Main Issues
Whether a nominal owner who only lends a name constitutes a “project owner” who is the other party to a corrective order for a non-compliant building under Article 69(1) of the former Building Act (affirmative)
Summary of Judgment
In light of the relevant provisions of the Building Act, it is difficult to view that the competent administrative agency has the right to substantially examine whether the building owner is the actual owner, and even if it is not the direct cause agent for the building in violation of the Act, if it is the nominal owner's name, it is reasonable to assume liability as the nominal owner even if it is not the direct cause agent for the building in violation of the Act.
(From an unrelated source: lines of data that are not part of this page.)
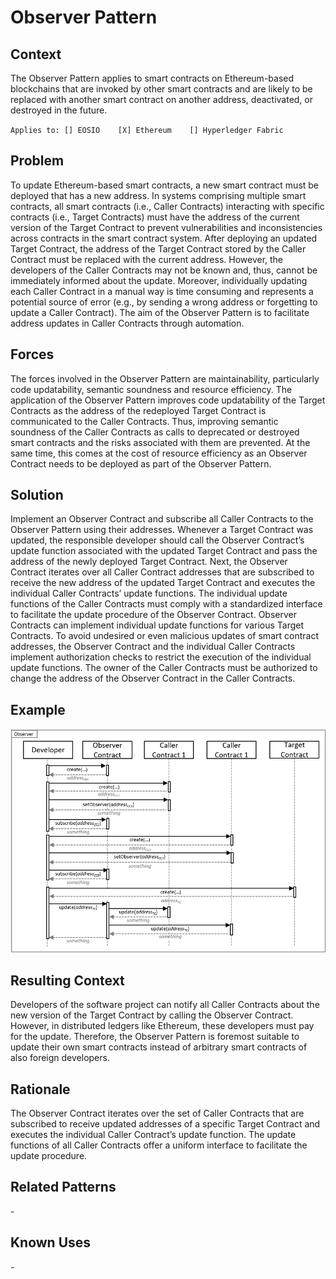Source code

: # Observer Pattern
## Context
The Observer Pattern applies to smart contracts on Ethereum-based blockchains that are invoked by other smart contracts and are likely to be replaced with another smart contract on another address, deactivated, or destroyed in the future.

``Applies to: [] EOSIO    [X] Ethereum    [] Hyperledger Fabric``

## Problem
To update Ethereum-based smart contracts, a new smart contract must be deployed that has a new address. In systems comprising multiple smart contracts, all smart contracts (i.e., Caller Contracts) interacting with specific contracts (i.e., Target Contracts) must have the address of the current version of the Target Contract to prevent vulnerabilities and inconsistencies across contracts in the smart contract system. After deploying an updated Target Contract, the address of the Target Contract stored by the Caller Contract must be replaced with the current address. However, the developers of the Caller Contracts may not be known and, thus, cannot be immediately informed about the update. Moreover, individually updating each Caller Contract in a manual way is time consuming and represents a potential source of error (e.g., by sending a wrong address or forgetting to update a Caller Contract). The aim of the Observer Pattern is to facilitate address updates in Caller Contracts through automation.

## Forces
The forces involved in the Observer Pattern are maintainability, particularly code updatability, semantic soundness and resource efficiency. The application of the Observer Pattern improves code updatability of the Target Contracts as the address of the redeployed Target Contract is communicated to the Caller Contracts. Thus, improving semantic soundness of the Caller Contracts as calls to deprecated or destroyed smart contracts and the risks associated with them are prevented. At the same time, this comes at the cost of resource efficiency as an Observer Contract needs to be deployed as part of the Observer Pattern.

## Solution
Implement an Observer Contract and subscribe all Caller Contracts to the Observer Pattern using their addresses. Whenever a Target Contract was updated, the responsible developer should call the Observer Contract’s update function associated with the updated Target Contract and pass the address of the newly deployed Target Contract. Next, the Observer Contract iterates over all Caller Contract addresses that are subscribed to receive the new address of the updated Target Contract and executes the individual Caller Contracts’ update functions. The individual update functions of the Caller Contracts must comply with a standardized interface to facilitate the update procedure of the Observer Contract. Observer Contracts can implement individual update functions for various Target Contracts.
To avoid undesired or even malicious updates of smart contract addresses, the Observer Contract and the individual Caller Contracts implement authorization checks to restrict the execution of the individual update functions. The owner of the Caller Contracts must be authorized to change the address of the Observer Contract in the Caller Contracts.

## Example
![Observer](Observer%20Pattern%20-%20Observer.png)

## Resulting Context
Developers of the software project can notify all Caller Contracts about the new version of the Target Contract by calling the Observer Contract. However, in distributed ledgers like Ethereum, these developers must pay for the update. Therefore, the Observer Pattern is foremost suitable to update their own smart contracts instead of arbitrary smart contracts of also foreign developers.

## Rationale
The Observer Contract iterates over the set of Caller Contracts that are subscribed to receive updated addresses of a specific Target Contract and executes the individual Caller Contract’s update function. The update functions of all Caller Contracts offer a uniform interface to facilitate the update procedure.

## Related Patterns
\-

## Known Uses
\-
If it is not deemed as such, the building owner may be abused as a means to avoid liability by asserting that he is only the nominal owner, and if it is not deemed as such, it may be abused as a means to avoid liability by asserting that the building owner is merely the nominal owner, and the relationship of the administrative law may be unclear and may act as an element to undermine legal stability, barring special circumstances such as the fraudulent use of the name, the person holding the name in violation of the Building shall be deemed as the owner in violation of Article 69 (1) of the former Building Act (amended by Act No. 89
[Reference Provisions]
Article 69 (1) of the former Building Act (amended by Act No. 8974 of March 21, 2008) (see current Article 79 (1))
Plaintiff-Appellee
Plaintiff
Defendant-Appellant
The Mayor of the Seocho-si in Gwangju City;
Judgment of the lower court
Seoul High Court Decision 2006Nu15891 decided Feb. 2, 2007
Text
The judgment below is reversed, and the case is remanded to Seoul High Court.
Reasons
The grounds of appeal are examined.
Article 69(1) of the former Building Act (amended by Act No. 8974 of Mar. 21, 2008; hereinafter “the Building Act”) provides that where a site or a building violates this Act or any order or disposition issued under this Act, the permitting authority may cancel permission or approval granted under this Act, order the owner, construction executor, field manager, owner, manager, or possessor of the building to suspend the construction, or to remove, rebuild, extend, repair, repair, change, prohibit the use of, or restrict the use of, the building within a reasonable time specified by the relevant provisions of the Building Act, it is difficult to view that the competent administrative agency has a substantial right to examine whether the building owner is the actual owner at the time of the building permission or the building report, and if it is nominal, even if it is not the owner by the owner's own owner, it is reasonable to assume liability as the name holder even if it is not the owner's direct cause for the building in violation of the Building Act. If it is not seen as such, the owner's name is merely the owner's name that it constitutes an unlawful act.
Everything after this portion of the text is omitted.